(INFORMATION SHOWN begins)
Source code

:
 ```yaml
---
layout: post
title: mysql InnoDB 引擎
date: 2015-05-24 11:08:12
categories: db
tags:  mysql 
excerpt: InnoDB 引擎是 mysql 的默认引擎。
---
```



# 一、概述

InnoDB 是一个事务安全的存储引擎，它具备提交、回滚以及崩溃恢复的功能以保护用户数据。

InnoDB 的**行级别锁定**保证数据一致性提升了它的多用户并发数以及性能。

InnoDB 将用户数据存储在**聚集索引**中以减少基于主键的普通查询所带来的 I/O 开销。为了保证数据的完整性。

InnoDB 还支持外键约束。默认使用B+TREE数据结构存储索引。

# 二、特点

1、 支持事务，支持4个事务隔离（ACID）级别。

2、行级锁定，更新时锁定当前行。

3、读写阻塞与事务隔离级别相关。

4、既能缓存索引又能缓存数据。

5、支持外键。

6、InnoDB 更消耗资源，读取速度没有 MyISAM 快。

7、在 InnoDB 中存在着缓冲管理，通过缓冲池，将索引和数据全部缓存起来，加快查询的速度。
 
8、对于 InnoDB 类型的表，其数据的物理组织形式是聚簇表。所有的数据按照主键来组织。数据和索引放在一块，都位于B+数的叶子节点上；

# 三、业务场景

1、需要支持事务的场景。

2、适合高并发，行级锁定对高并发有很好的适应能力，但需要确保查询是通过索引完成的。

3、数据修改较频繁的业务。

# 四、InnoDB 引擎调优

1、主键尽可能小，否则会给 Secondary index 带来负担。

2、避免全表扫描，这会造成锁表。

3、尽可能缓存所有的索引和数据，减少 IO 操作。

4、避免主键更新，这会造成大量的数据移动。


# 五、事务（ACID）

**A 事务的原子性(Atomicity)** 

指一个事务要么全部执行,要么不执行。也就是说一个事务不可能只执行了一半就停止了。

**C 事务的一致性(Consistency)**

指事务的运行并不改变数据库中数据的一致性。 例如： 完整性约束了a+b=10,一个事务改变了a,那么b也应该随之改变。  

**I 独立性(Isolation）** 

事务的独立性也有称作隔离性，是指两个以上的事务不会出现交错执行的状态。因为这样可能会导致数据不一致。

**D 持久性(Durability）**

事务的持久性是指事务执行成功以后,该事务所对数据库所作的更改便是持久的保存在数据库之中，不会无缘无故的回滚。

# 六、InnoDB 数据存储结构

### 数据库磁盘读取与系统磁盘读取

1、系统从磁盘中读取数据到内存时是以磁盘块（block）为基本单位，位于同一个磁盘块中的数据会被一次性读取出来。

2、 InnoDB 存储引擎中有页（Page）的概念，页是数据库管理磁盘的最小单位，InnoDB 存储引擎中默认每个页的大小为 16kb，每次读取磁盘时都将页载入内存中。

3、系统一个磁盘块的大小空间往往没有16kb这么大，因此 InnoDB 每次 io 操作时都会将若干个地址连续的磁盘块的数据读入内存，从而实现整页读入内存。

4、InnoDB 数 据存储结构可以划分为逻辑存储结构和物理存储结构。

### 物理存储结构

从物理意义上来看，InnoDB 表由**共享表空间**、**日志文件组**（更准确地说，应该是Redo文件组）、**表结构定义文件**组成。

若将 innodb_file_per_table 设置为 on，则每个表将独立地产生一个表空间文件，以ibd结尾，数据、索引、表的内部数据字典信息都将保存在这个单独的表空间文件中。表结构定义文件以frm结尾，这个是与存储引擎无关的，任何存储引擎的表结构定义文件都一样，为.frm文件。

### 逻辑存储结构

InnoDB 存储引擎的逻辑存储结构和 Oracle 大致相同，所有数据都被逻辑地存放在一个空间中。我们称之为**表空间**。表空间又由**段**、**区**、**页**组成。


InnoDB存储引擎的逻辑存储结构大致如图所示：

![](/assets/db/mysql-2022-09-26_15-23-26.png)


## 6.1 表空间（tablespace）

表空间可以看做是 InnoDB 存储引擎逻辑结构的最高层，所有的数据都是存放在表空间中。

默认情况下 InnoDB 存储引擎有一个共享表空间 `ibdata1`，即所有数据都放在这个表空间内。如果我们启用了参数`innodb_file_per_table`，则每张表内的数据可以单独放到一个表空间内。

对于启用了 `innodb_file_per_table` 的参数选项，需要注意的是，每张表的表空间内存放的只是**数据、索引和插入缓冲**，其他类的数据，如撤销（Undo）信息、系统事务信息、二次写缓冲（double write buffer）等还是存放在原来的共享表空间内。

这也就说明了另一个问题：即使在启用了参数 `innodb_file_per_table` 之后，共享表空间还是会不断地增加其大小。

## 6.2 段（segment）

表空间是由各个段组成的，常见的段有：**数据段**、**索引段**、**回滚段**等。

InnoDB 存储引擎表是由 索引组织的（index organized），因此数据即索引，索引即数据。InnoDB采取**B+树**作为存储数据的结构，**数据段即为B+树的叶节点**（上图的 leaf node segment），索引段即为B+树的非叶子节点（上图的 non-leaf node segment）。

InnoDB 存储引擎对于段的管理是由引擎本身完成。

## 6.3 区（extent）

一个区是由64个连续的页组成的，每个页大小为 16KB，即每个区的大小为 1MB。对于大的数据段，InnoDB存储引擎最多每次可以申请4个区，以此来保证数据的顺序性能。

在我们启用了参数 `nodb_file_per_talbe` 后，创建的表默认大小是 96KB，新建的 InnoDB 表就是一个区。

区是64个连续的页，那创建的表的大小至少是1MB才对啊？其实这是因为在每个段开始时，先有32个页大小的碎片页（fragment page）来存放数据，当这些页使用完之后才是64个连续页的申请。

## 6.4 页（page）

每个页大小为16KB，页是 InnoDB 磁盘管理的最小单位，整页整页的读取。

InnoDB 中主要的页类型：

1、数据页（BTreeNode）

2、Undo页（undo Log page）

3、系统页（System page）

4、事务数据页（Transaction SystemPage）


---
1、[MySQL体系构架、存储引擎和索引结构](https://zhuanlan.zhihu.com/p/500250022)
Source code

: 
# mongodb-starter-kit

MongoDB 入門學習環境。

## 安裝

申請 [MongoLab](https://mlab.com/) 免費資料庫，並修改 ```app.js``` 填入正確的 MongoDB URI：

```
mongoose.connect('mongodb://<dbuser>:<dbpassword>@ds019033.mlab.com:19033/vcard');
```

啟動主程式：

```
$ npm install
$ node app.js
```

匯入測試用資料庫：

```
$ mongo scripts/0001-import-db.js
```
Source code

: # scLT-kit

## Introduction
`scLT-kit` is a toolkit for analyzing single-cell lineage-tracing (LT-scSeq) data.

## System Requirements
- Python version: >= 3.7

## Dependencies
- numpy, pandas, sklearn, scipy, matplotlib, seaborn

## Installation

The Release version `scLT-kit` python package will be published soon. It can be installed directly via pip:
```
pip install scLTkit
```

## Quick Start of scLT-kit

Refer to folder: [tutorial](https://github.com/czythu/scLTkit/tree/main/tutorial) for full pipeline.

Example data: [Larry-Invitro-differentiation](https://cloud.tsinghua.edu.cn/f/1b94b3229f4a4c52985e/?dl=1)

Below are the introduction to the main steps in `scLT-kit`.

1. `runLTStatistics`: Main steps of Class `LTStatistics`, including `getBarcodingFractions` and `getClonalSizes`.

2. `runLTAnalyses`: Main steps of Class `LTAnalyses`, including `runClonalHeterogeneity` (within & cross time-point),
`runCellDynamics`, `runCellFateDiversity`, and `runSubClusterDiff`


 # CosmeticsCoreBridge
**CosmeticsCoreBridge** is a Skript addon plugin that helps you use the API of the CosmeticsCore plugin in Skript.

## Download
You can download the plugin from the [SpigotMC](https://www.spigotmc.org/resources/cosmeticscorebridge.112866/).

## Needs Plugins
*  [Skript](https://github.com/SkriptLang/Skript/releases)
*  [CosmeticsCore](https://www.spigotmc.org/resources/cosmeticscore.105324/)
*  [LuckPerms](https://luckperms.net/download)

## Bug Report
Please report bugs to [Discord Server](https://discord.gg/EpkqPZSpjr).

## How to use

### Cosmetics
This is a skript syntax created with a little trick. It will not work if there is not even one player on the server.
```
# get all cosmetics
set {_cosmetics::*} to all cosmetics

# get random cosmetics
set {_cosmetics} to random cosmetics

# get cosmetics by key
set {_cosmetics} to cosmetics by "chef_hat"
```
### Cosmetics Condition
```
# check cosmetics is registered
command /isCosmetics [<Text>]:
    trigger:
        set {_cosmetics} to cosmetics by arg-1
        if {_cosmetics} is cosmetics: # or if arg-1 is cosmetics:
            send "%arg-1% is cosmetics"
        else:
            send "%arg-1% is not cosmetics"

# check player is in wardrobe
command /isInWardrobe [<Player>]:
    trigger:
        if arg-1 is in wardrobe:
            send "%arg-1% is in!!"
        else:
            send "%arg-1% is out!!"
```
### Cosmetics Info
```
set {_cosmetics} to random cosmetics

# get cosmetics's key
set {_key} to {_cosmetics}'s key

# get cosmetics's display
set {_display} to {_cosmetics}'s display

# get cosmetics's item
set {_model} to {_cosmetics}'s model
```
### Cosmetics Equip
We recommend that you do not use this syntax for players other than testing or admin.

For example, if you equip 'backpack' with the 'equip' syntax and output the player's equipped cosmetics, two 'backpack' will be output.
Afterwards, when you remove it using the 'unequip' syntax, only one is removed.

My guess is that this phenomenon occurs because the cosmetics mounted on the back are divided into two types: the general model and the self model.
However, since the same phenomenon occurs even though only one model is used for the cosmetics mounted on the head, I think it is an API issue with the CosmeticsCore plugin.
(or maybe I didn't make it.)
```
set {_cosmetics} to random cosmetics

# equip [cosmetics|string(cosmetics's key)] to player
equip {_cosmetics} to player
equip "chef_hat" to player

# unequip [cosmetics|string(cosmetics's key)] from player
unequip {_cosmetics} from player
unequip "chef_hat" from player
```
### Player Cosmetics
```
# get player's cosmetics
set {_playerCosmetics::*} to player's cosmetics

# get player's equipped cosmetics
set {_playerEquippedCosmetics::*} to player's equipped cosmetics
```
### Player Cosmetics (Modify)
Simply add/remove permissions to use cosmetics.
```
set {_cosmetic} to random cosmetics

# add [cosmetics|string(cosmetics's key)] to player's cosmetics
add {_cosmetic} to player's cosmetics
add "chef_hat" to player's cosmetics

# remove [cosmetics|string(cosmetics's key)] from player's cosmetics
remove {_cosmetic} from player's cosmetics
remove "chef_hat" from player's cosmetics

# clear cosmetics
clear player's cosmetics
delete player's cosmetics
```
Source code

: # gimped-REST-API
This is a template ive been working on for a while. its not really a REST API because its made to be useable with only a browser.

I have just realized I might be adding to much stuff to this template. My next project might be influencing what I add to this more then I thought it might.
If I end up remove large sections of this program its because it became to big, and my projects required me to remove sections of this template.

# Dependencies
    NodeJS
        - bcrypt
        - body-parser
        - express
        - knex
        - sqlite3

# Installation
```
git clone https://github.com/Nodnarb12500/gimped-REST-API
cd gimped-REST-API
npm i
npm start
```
(INFORMATION SHOWN ends)
● **DIRECTIONS**:
Reproduce the entries exactly, but only from their first line to the line holding "6、InnoDB 更消耗资源，读取速度没有 MyISAM 快。", with that last line kept.

● **RESPONSE TO THIS EXERCISE**:
Source code

:
 ```yaml
---
layout: post
title: mysql InnoDB 引擎
date: 2015-05-24 11:08:12
categories: db
tags:  mysql 
excerpt: InnoDB 引擎是 mysql 的默认引擎。
---
```



# 一、概述

InnoDB 是一个事务安全的存储引擎，它具备提交、回滚以及崩溃恢复的功能以保护用户数据。

InnoDB 的**行级别锁定**保证数据一致性提升了它的多用户并发数以及性能。

InnoDB 将用户数据存储在**聚集索引**中以减少基于主键的普通查询所带来的 I/O 开销。为了保证数据的完整性。

InnoDB 还支持外键约束。默认使用B+TREE数据结构存储索引。

# 二、特点

1、 支持事务，支持4个事务隔离（ACID）级别。

2、行级锁定，更新时锁定当前行。

3、读写阻塞与事务隔离级别相关。

4、既能缓存索引又能缓存数据。

5、支持外键。

6、InnoDB 更消耗资源，读取速度没有 MyISAM 快。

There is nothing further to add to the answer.